The motor has bushings instead of bearings, and therefore will wear out sooner.
If there is a copper pin through the laminations, it should be removed.
This motor did not have one.
The name plate sticker reads 120V AC, 60HZ, 2.1A.
The magnets were placed on the end of the armature, marked a line with a pencil, cut with a hack saw, cleaned up with a file, then epoxied on the magnets N/S/N/S.
The stator had 4 wires in parallel wound from coil to coil in series.
These wires were cut allowing the wires from deep in the coils to be long.
The other end was carefully unwound from the outside of the coils so they were long enough to work with.
The insulation on all the ends was stripped about 1/8".
The meter set to ohms found ends of the same wire, so they could be reconnected properly.
Take care when soldering, so no solder drips onto the coils.
The soldering was time consuming and tiring. Don't expect to do it in an hour.
The sketch shows how I reconnected the wires of opposite coils. 1A to 1B. 2A to 2B. 3A to 3B. The outputs are AC, and need rectified to DC for battery charging.
That is covered in depth elsewhere on this board.
The wires were insulated and held in place with hot glue. Like I said, probably not a good idea.
If one pair of coils has a very low output, one coils ends should be switched.
Meaning the wire going to the other coil now becomes the output, and the former output now goes to the other coil.
Each reconnected coil coil is 9 ohms, each pair in series is 18 ohms.
Each coil in this conversion makes 0.45 amps into a 12V battery at 650 RPMs, 1.2 amps at 800 RPMs, and 0.75A at 1100 RPMs.
With all 3 coils operating at 1100 RPMs, that is 2.25 amps for about 30 watts output.
One pair of coils was faulty.

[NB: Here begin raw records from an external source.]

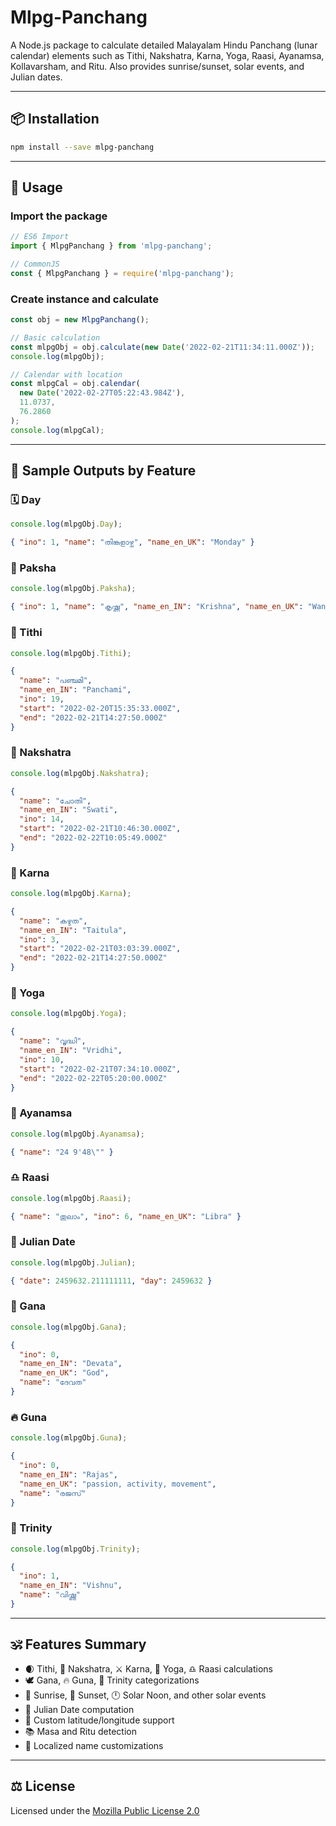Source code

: # Mlpg-Panchang

A Node.js package to calculate detailed Malayalam Hindu Panchang (lunar calendar) elements such as Tithi, Nakshatra, Karna, Yoga, Raasi, Ayanamsa, Kollavarsham, and Ritu. Also provides sunrise/sunset, solar events, and Julian dates.

---

## 📦 Installation

```bash
npm install --save mlpg-panchang
```

---

## 🔌 Usage

### Import the package

```js
// ES6 Import
import { MlpgPanchang } from 'mlpg-panchang';

// CommonJS
const { MlpgPanchang } = require('mlpg-panchang');
```

### Create instance and calculate

```js
const obj = new MlpgPanchang();

// Basic calculation
const mlpgObj = obj.calculate(new Date('2022-02-21T11:34:11.000Z'));
console.log(mlpgObj);

// Calendar with location
const mlpgCal = obj.calendar(
  new Date('2022-02-27T05:22:43.984Z'),
  11.0737,
  76.2860
);
console.log(mlpgCal);
```

---

## 📑 Sample Outputs by Feature

### 🗓️ Day
```js
console.log(mlpgObj.Day);
```
```json
{ "ino": 1, "name": "തിങ്കളാഴ്ച", "name_en_UK": "Monday" }
```

### 🌙 Paksha
```js
console.log(mlpgObj.Paksha);
```
```json
{ "ino": 1, "name": "കൃഷ്ണ", "name_en_IN": "Krishna", "name_en_UK": "Waning Moon" }
```

### 📆 Tithi
```js
console.log(mlpgObj.Tithi);
```
```json
{
  "name": "പഞ്ചമി",
  "name_en_IN": "Panchami",
  "ino": 19,
  "start": "2022-02-20T15:35:33.000Z",
  "end": "2022-02-21T14:27:50.000Z"
}
```

### 🌟 Nakshatra
```js
console.log(mlpgObj.Nakshatra);
```
```json
{
  "name": "ചോതി",
  "name_en_IN": "Swati",
  "ino": 14,
  "start": "2022-02-21T10:46:30.000Z",
  "end": "2022-02-22T10:05:49.000Z"
}
```

### 🔪 Karna
```js
console.log(mlpgObj.Karna);
```
```json
{
  "name": "കഴുത",
  "name_en_IN": "Taitula",
  "ino": 3,
  "start": "2022-02-21T03:03:39.000Z",
  "end": "2022-02-21T14:27:50.000Z"
}
```

### 🧘 Yoga
```js
console.log(mlpgObj.Yoga);
```
```json
{
  "name": "വൃദ്ധി",
  "name_en_IN": "Vridhi",
  "ino": 10,
  "start": "2022-02-21T07:34:10.000Z",
  "end": "2022-02-22T05:20:00.000Z"
}
```

### 📐 Ayanamsa
```js
console.log(mlpgObj.Ayanamsa);
```
```json
{ "name": "24 9'48\"" }
```

### ♎ Raasi
```js
console.log(mlpgObj.Raasi);
```
```json
{ "name": "തുലാം", "ino": 6, "name_en_UK": "Libra" }
```

### 📅 Julian Date
```js
console.log(mlpgObj.Julian);
```
```json
{ "date": 2459632.211111111, "day": 2459632 }
```

### 🧬 Gana
```js
console.log(mlpgObj.Gana);
```
```json
{
  "ino": 0,
  "name_en_IN": "Devata",
  "name_en_UK": "God",
  "name": "ദേവത"
}
```

### 🔥 Guna
```js
console.log(mlpgObj.Guna);
```
```json
{
  "ino": 0,
  "name_en_IN": "Rajas",
  "name_en_UK": "passion, activity, movement",
  "name": "രജസ്"
}
```

### 🔱 Trinity
```js
console.log(mlpgObj.Trinity);
```
```json
{
  "ino": 1,
  "name_en_IN": "Vishnu",
  "name": "വിഷ്ണു"
}
```

---

## 🕉️ Features Summary

- 🌒 Tithi, 🌌 Nakshatra, ⚔️ Karna, 🧘 Yoga, ♎ Raasi calculations
- 🕊️ Gana, 🔥 Guna, 🔱 Trinity categorizations
- 🌄 Sunrise, 🌇 Sunset, 🕛 Solar Noon, and other solar events
- 📅 Julian Date computation
- 📍 Custom latitude/longitude support
- 📚 Masa and Ritu detection
- 📝 Localized name customizations

---

## ⚖️ License

Licensed under the [Mozilla Public License 2.0](https://www.mozilla.org/en-US/MPL/2.0/)
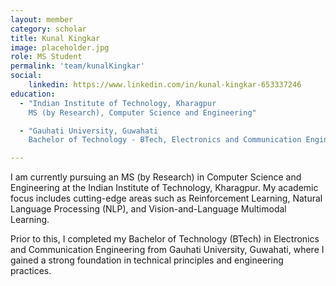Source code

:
 ```yaml
---
layout: member
category: scholar
title: Kunal Kingkar
image: placeholder.jpg
role: MS Student
permalink: 'team/kunalKingkar'
social:
    linkedin: https://www.linkedin.com/in/kunal-kingkar-653337246
education:
  - "Indian Institute of Technology, Kharagpur
    MS (by Research), Computer Science and Engineering"

  - "Gauhati University, Guwahati
    Bachelor of Technology - BTech, Electronics and Communication Engineering"

---
```


I am currently pursuing an MS (by Research) in Computer Science and Engineering at the Indian Institute of Technology, Kharagpur. My academic focus includes cutting-edge areas such as Reinforcement Learning, Natural Language Processing (NLP), and Vision-and-Language Multimodal Learning.

Prior to this, I completed my Bachelor of Technology (BTech) in Electronics and Communication Engineering from Gauhati University, Guwahati, where I gained a strong foundation in technical principles and engineering practices.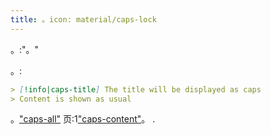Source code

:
```yaml
---
title: 。icon: material/caps-lock
---
```


。:"。"

。:

```md
> [!info|caps-title] The title will be displayed as caps
> Content is shown as usual
```

。["caps-all"](../combined-styling/page-16.md)
页:1["caps-content"](../content-styling/page-6.md)。
.

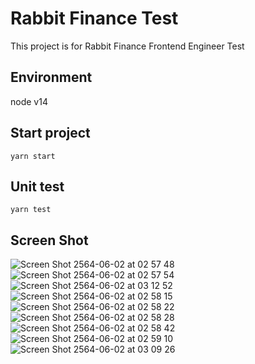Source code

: # Rabbit Finance Test
This project is for Rabbit Finance Frontend Engineer Test

## Environment
node v14

## Start project
```script
yarn start
```

## Unit test
```script
yarn test
```

## Screen Shot
![Screen Shot 2564-06-02 at 02 57 48](https://user-images.githubusercontent.com/6568708/120384000-cd5a1e00-c34f-11eb-8b7b-7be49b7fd583.png)
![Screen Shot 2564-06-02 at 02 57 54](https://user-images.githubusercontent.com/6568708/120384006-cfbc7800-c34f-11eb-911e-b36552c73c4a.png)
![Screen Shot 2564-06-02 at 03 12 52](https://user-images.githubusercontent.com/6568708/120384546-7f91e580-c350-11eb-9924-537459a1fb74.png)
![Screen Shot 2564-06-02 at 02 58 15](https://user-images.githubusercontent.com/6568708/120384019-d2b76880-c34f-11eb-84f7-fa20b0132e49.png)
![Screen Shot 2564-06-02 at 02 58 22](https://user-images.githubusercontent.com/6568708/120384022-d4812c00-c34f-11eb-83ca-29dd9d618308.png)
![Screen Shot 2564-06-02 at 02 58 28](https://user-images.githubusercontent.com/6568708/120384028-d64aef80-c34f-11eb-8d0f-3a8c2fae36e6.png)
![Screen Shot 2564-06-02 at 02 58 42](https://user-images.githubusercontent.com/6568708/120384029-d77c1c80-c34f-11eb-8432-5102ce8c55ea.png)
![Screen Shot 2564-06-02 at 02 59 10](https://user-images.githubusercontent.com/6568708/120384035-d8ad4980-c34f-11eb-826b-42699d2c55a3.png)
![Screen Shot 2564-06-02 at 03 09 26](https://user-images.githubusercontent.com/6568708/120384143-faa6cc00-c34f-11eb-824c-87e812cb2c80.png)
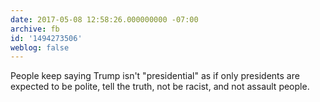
 ```yaml
---
date: 2017-05-08 12:58:26.000000000 -07:00
archive: fb
id: '1494273506'
weblog: false
---
```


People keep saying Trump isn't "presidential" as if only presidents are expected to be polite, tell the truth, not be racist, and not assault people.
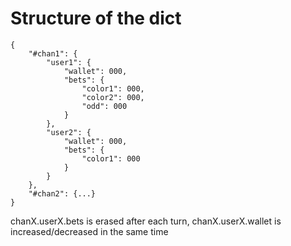 # Structure of the dict

```
{
    "#chan1": {
        "user1": {
            "wallet": 000,
            "bets": {
                "color1": 000,
                "color2": 000,
                "odd": 000
            }
        },
        "user2": {
            "wallet": 000,
            "bets": {
                "color1": 000
            }
        }
    },
    "#chan2": {...}
}
```
chanX.userX.bets is erased after each turn, chanX.userX.wallet is increased/decreased in the same time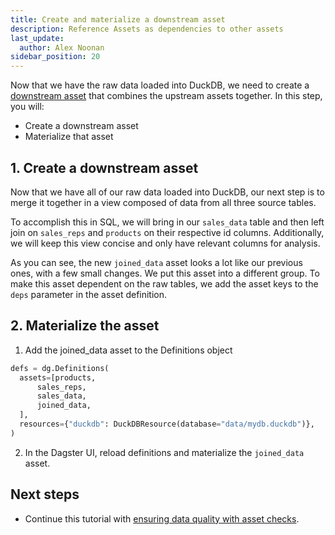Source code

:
 ```yaml
---
title: Create and materialize a downstream asset
description: Reference Assets as dependencies to other assets
last_update:
  author: Alex Noonan
sidebar_position: 20
---
```


Now that we have the raw data loaded into DuckDB, we need to create a [downstream asset](/guides/build/assets/defining-assets-with-asset-dependencies) that combines the upstream assets together. In this step, you will:

- Create a downstream asset
- Materialize that asset

## 1. Create a downstream asset

Now that we have all of our raw data loaded into DuckDB, our next step is to merge it together in a view composed of data from all three source tables.

To accomplish this in SQL, we will bring in our `sales_data` table and then left join on `sales_reps` and `products` on their respective id columns. Additionally, we will keep this view concise and only have relevant columns for analysis.

As you can see, the new `joined_data` asset looks a lot like our previous ones, with a few small changes. We put this asset into a different group. To make this asset dependent on the raw tables, we add the asset keys to the `deps` parameter in the asset definition.

<CodeExample path="docs_beta_snippets/docs_beta_snippets/guides/tutorials/etl_tutorial/etl_tutorial/definitions.py" language="python" lineStart="89" lineEnd="132"/>

## 2. Materialize the asset

1. Add the joined_data asset to the Definitions object

  ```python
  defs = dg.Definitions(
    assets=[products,
        sales_reps,
        sales_data,
        joined_data,
    ],
    resources={"duckdb": DuckDBResource(database="data/mydb.duckdb")},
  )
  ```

2. In the Dagster UI, reload definitions and materialize the `joined_data` asset.

## Next steps

- Continue this tutorial with [ensuring data quality with asset checks](ensure-data-quality-with-asset-checks).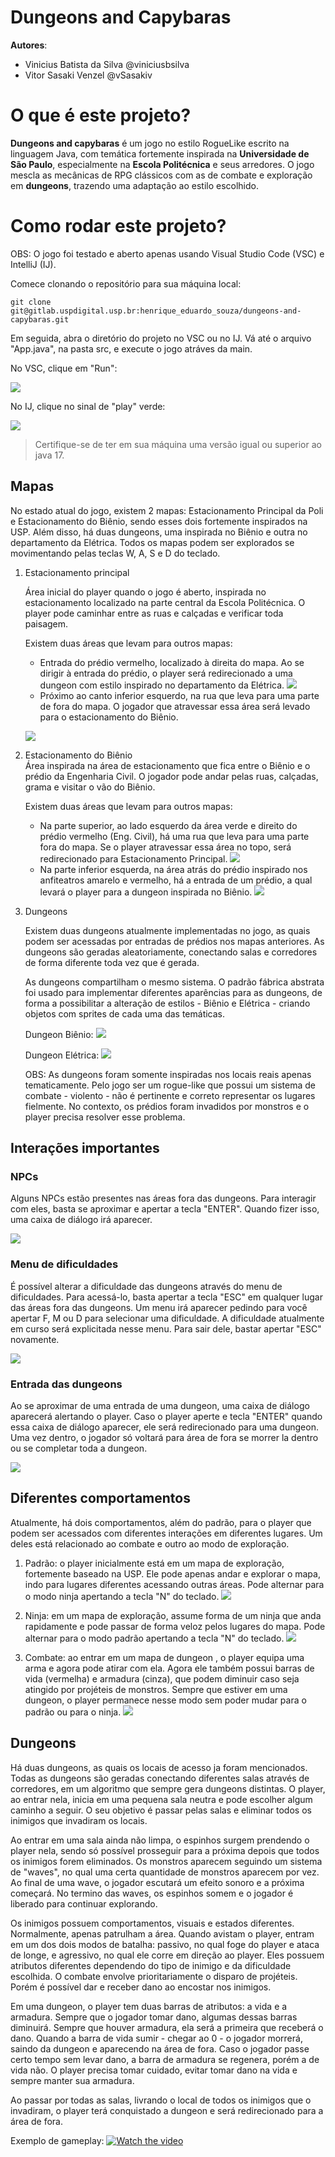
# Dungeons and Capybaras

**Autores**:
- Vinicius Batista da Silva @viniciusbsilva
- Vitor Sasaki Venzel @vSasakiv

# O que é este projeto?

**Dungeons and capybaras** é um jogo no estilo RogueLike escrito na linguagem Java, com temática fortemente inspirada na **Universidade de São Paulo**, especialmente na **Escola Politécnica** e seus arredores. O jogo mescla as mecânicas de RPG clássicos com as de combate e exploração em **dungeons**, trazendo uma adaptação ao estilo escolhido.

# Como rodar este projeto?
OBS: O jogo foi testado e aberto apenas usando Visual Studio Code (VSC) e IntelliJ (IJ).

Comece clonando o repositório para sua máquina local:
```
git clone git@gitlab.uspdigital.usp.br:henrique_eduardo_souza/dungeons-and-capybaras.git
```

Em seguida, abra o diretório do projeto no VSC ou no IJ.
Vá até o arquivo "App.java", na pasta src, e execute o jogo atráves da main.

No VSC, clique em "Run":

![](assets/ExecuteJogo.png)

No IJ, clique no sinal de "play" verde:

![](assets/ExecuteJogoIJ.png)



> Certifique-se de ter em sua máquina uma versão igual ou superior ao java 17.


## Mapas
No estado atual do jogo, existem 2 mapas: Estacionamento Principal da Poli e Estacionamento do Biênio, sendo esses dois fortemente inspirados na USP. Além disso, há duas dungeons, uma inspirada no Biênio e outra no departamento da Elétrica. Todos os mapas podem ser explorados se movimentando pelas teclas W, A, S e D do teclado. 

1. Estacionamento principal 
    
    Área inicial do player quando o jogo é aberto, inspirada no estacionamento localizado na parte central da Escola Politécnica. O player pode caminhar entre as ruas e calçadas e verificar toda paisagem. 
    
    Existem duas áreas que levam para outros mapas:

    * Entrada do prédio vermelho, localizado à direita do mapa. Ao se dirigir à entrada do prédio, o player será redirecionado a uma dungeon com estilo inspirado no departamento da Elétrica. 
    ![](assets/EntradaDungeonEletrica.png)
    * Próximo ao canto inferior esquerdo, na rua que leva para uma parte de fora do mapa. O jogador que atravessar essa área será levado para o estacionamento do Biênio.
    
    ![](assets/EntradaEstacionamentoBienio.png)


2. Estacionamento do Biênio  
    Área inspirada na área de estacionamento que fica entre o Biênio e o prédio da Engenharia Civil. O jogador pode andar pelas ruas, calçadas, grama e visitar o vão do Biênio. 

    Existem duas áreas que levam para outros mapas:
    
    * Na parte superior, ao lado esquerdo da área verde e direito do prédio vermelho (Eng. Civil), há uma rua que leva para uma parte fora do mapa. Se o player atravessar essa área no topo, será redirecionado para Estacionamento Principal. 
    ![](assets/EntradaEstacionamentoPrincipal.png)
    * Na parte inferior esquerda, na área atrás do prédio inspirado nos anfiteatros amarelo e vermelho, há a entrada de um prédio, a qual levará o player para a dungeon inspirada no Biênio.
    ![](assets/EntradaDungeonBienio.png)

3. Dungeons

    Existem duas dungeons atualmente implementadas no jogo, as quais podem ser acessadas por entradas de prédios nos mapas anteriores. As dungeons são geradas aleatoriamente, conectando salas e corredores de forma diferente toda vez que é gerada. 

    As dungeons compartilham o mesmo sistema. O padrão fábrica abstrata foi usado para implementar diferentes aparências para as dungeons, de forma a possibilitar a alteração de estilos - Biênio e Elétrica - criando objetos com sprites de cada uma das temáticas. 


    Dungeon Biênio:
    ![](assets/DungeonBienio.png)

    Dungeon Elétrica:
    ![](assets/DungeonEletrica.png)

    OBS: As dungeons foram somente inspiradas nos locais reais apenas tematicamente. Pelo jogo ser um rogue-like que possui um sistema de combate - violento - não é pertinente e correto representar os lugares fielmente. No contexto, os prédios foram invadidos por monstros e o player precisa resolver esse problema.


## Interações importantes
### NPCs
Alguns NPCs estão presentes nas áreas fora das dungeons. Para interagir com eles, basta se aproximar e apertar a tecla "ENTER". Quando fizer isso, uma caixa de diálogo irá aparecer.

 ![](assets/ExemploDialogo.png)

### Menu de dificuldades
É possível alterar a dificuldade das dungeons através do menu de dificuldades. Para acessá-lo, basta apertar a tecla "ESC" em qualquer lugar das áreas fora das dungeons. Um menu irá aparecer pedindo para você apertar F, M ou D para selecionar uma dificuldade. A dificuldade atualmente em curso será explicitada nesse menu. Para sair dele, bastar apertar "ESC" novamente.

![](assets/MenuDificuldade.png)

### Entrada das dungeons
Ao se aproximar de uma entrada de uma dungeon, uma caixa de diálogo aparecerá alertando o player. Caso o player aperte e tecla "ENTER" quando essa caixa de diálogo aparecer, ele será redirecionado para uma dungeon. Uma vez dentro, o jogador só voltará para área de fora se morrer la dentro ou se completar toda a dungeon. 

![](assets/EntradaDungeonBienioDialogo.png)


## Diferentes comportamentos

Atualmente, há dois comportamentos, além do padrão, para o player que podem ser acessados com diferentes interações em diferentes lugares. Um deles está relacionado ao combate e outro ao modo de exploração. 

1. Padrão: o player inicialmente está em um mapa de exploração, fortemente baseado na USP. Ele pode apenas andar e explorar o mapa, indo para lugares diferentes acessando outras áreas. Pode alternar para o modo ninja apertando a tecla "N" do teclado.
![](assets/PlayerDefault.png)

2. Ninja: em um mapa de exploração, assume forma de um ninja que anda rapidamente e pode passar de forma veloz pelos lugares do mapa. Pode alternar para o modo padrão apertando a tecla "N" do teclado.
![](assets/PlayerNinja.png)

3. Combate: ao entrar em um mapa de dungeon , o player equipa uma arma e agora pode atirar com ela. Agora ele também possui barras de vida (vermelha) e armadura (cinza), que podem diminuir caso seja atingido por projéteis de monstros. Sempre que estiver em uma dungeon, o player permanece nesse modo sem poder mudar para o padrão ou para o ninja. 
![](assets/PlayerCombat.png)


## Dungeons 

Há duas dungeons, as quais os locais de acesso ja foram mencionados. Todas as dungeons são geradas conectando diferentes salas através de corredores, em um algoritmo que sempre gera dungeons distintas. O player, ao entrar nela, inicia em uma pequena sala neutra e pode escolher algum caminho a seguir. O seu objetivo é passar pelas salas e eliminar todos os inimigos que invadiram os locais. 

Ao entrar em uma sala ainda não limpa, o espinhos surgem prendendo o player nela, sendo só possível prosseguir para a próxima depois que todos os inimigos forem eliminados. Os monstros aparecem seguindo um sistema de "waves", no qual uma certa quantidade de monstros aparecem por vez. Ao final de uma wave, o jogador escutará um efeito sonoro e a próxima começará. No termino das waves, os espinhos somem e o jogador é liberado para continuar explorando. 

Os inimigos possuem comportamentos, visuais e estados diferentes. Normalmente, apenas patrulham a área. Quando avistam o player, entram em um dos dois modos de batalha: passivo, no qual foge do player e ataca de longe, e agressivo, no qual ele corre em direção ao player. Eles possuem atributos diferentes dependendo do tipo de inimigo e da dificuldade escolhida. O combate envolve prioritariamente o disparo de projéteis. Porém é possível dar e receber dano ao encostar nos inimigos.

Em uma dungeon, o player tem duas barras de atributos: a vida e a armadura. Sempre que o jogador tomar dano, algumas dessas barras diminuirá. Sempre que houver armadura, ela será a primeira que receberá o dano. Quando a barra de vida sumir - chegar ao 0 - o jogador morrerá, saindo da dungeon e aparecendo na área de fora. Caso o jogador passe certo tempo sem levar dano, a barra de armadura se regenera, porém a de vida não. O player precisa tomar cuidado, evitar tomar dano na vida e sempre manter sua armadura.  

Ao passar por todas as salas, livrando o local de todos os inimigos que o invadiram, o player terá conquistado a dungeon e será redirecionado para a área de fora. 

Exemplo de gameplay:
[![Watch the video](assets/Gameplay.png)](https://youtu.be/D-t1gC3FP48)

This has reduced the total output, but has nothing to do with the construction. (3A and 3B are the faulty coils) Maybe that is why it was in the garbage, but it probably happened from so much handling for so long.
These magnets are most probably over powered for this project. 3/4 x 3/4 x 5/16" N45 grade neos. They just happened to be here and fit nicely, so I used them.
The whole thing.

Nothing to exact.

Not very pretty.

The wiring connections for one pair of coils.
The top shows how it looks aon the laminations.
The bottom shows how it would look if they were all seperated.

I hope this helps someone looking for something small for a first try.
Any and all comments welcome.
Thanks to everyone who very patiently helped me with this unusual conversion!